To be fair, I don't think many gamers would really want their characters wearing real medieval-style clothing, since it was a lot of big dress-like outfits or giant codpieces or curly-toed shoes. Or pantalloons. Or giant ruffs around the neck. Or giant hats. Historically accurate (not that D&D takes place in the real world) but kinda silly and not particularly cool.
A fun video talking about what knights wore in (some parts of) medieval Europe. I definitely think you can get closer to reality and still look cool, but I don't think it's something dnd actually needs to do.
And one about medieval hoods and later silly hats!
Warning, this one will make you hungry!
I would make that bronze age (Theros, Conan) to 1920s (Eberron).
But yes, fashion can be whatever the DM decides, and is going to vary between regions, so if a PC wants to dress differently they can justify that too.
Even Eberron's "1920's" is definitely only loosely inspired by the fiction of the 1920's, with much earlier fashion, and an absense of an equivelent to the car, telephone, radio, or gunpowder weaponry. You can tell a story very like a 1920's bank or train heist in Eberron, but it definitely takes some translation of the thematics. Which is good! It helps make Eberron it's own thing that one of the characters in that caper might be a knight who normally wears plate armor, and a person made of living wood and stone, and a death-fetishist elf duelist, and a 3 foot tall sharpshooter with an animal mask and a pet dinosaur.
@Jaeger, as someone who bangs this drum about the depictions of ships in D&D, I feel your pain. It's jarring when you see something that is really, really anachronistic in the game and no one else seems to notice it at all. ((No, an 18th century English Ship of the Line is not really plausible in a D&D level technology. And, FFS, at least don't draw the bloody gunports on the thing))
I'd probably buy a good "slightly more realistic but still very simple" ship suppliment from a 3pp, but I certainly don't see why dnd should need to have "realistic" ships,
especially in the context of tech level. I mean, we're talking about another world where magic exists and people use plate armor in the same battle where people are using rapiers, and another guy is punching holes in people's armors with his bare fist.
The gunports are for the arcane mangonels, obviously.
I find it refreshing that this thread turned into an argument over clothing in fantasy RPGs and not an angry tirade over the lazy race-swap they did on Harkon himself. At least with the gender-swapped Darklords they appear to have massaged their backstory enough to make them unique takes on the trope.
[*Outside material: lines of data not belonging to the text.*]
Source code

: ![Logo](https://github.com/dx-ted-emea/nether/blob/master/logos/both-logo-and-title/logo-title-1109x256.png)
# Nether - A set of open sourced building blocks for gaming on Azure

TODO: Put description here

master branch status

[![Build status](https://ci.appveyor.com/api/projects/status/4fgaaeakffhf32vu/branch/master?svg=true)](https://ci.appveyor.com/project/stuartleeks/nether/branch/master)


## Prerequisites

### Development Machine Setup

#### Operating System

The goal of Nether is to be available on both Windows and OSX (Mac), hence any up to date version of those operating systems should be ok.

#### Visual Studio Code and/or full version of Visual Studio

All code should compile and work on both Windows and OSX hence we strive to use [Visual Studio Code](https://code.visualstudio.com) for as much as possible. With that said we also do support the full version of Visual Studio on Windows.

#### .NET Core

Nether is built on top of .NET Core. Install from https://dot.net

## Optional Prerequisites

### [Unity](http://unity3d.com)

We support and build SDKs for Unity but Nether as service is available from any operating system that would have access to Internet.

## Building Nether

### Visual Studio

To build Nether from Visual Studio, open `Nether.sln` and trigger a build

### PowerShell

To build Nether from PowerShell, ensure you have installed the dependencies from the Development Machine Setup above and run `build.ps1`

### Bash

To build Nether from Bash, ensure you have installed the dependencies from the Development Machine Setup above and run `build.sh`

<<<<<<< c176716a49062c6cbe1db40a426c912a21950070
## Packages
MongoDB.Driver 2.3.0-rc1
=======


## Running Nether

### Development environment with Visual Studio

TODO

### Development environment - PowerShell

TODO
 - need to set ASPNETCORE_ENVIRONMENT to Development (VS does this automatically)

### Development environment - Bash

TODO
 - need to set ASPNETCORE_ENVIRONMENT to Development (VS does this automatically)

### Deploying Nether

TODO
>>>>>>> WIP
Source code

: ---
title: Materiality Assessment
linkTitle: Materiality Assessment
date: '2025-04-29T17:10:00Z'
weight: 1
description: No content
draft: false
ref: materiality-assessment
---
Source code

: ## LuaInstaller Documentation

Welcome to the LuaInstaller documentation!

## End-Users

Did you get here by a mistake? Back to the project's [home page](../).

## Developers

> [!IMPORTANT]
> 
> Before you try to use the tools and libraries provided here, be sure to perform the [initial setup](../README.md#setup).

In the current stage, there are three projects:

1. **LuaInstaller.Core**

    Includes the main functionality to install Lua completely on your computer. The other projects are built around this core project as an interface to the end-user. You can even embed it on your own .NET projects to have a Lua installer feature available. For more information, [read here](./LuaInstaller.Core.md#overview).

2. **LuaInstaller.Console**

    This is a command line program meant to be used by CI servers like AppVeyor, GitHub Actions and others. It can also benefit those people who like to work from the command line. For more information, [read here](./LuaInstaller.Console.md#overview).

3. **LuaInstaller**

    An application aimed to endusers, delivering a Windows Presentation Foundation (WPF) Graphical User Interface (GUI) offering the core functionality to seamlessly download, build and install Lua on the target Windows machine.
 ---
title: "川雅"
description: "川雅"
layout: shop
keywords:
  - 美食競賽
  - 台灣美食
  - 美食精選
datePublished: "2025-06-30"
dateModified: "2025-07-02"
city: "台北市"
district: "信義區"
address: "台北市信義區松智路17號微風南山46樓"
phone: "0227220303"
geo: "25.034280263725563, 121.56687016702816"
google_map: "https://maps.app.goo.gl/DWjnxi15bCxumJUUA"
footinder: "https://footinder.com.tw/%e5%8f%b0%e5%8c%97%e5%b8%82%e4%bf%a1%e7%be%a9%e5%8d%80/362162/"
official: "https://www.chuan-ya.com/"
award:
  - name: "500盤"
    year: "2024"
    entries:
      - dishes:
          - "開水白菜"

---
Since they went through the trouble there, if they were looking to add a Darklord of color, I would have preferred they went a bit farther to make an actual, new character to replace Harkon. Oh well.
That said, his new race plus his attire plus him being a "loup garou" and not a wolfwere is giving me strong Creole vibes for this domain.
Why would anyone be upset about Karkon being Black?
Harkon is a shape-changer, yes, but there are a lot of different types of shape-changers in D&D that follow different "rules" for how their shape-changing works.
The wiki says he can look however he wants, but has prefered male and female human forms, but I guess the source material says he is stuck in one form per gender per race?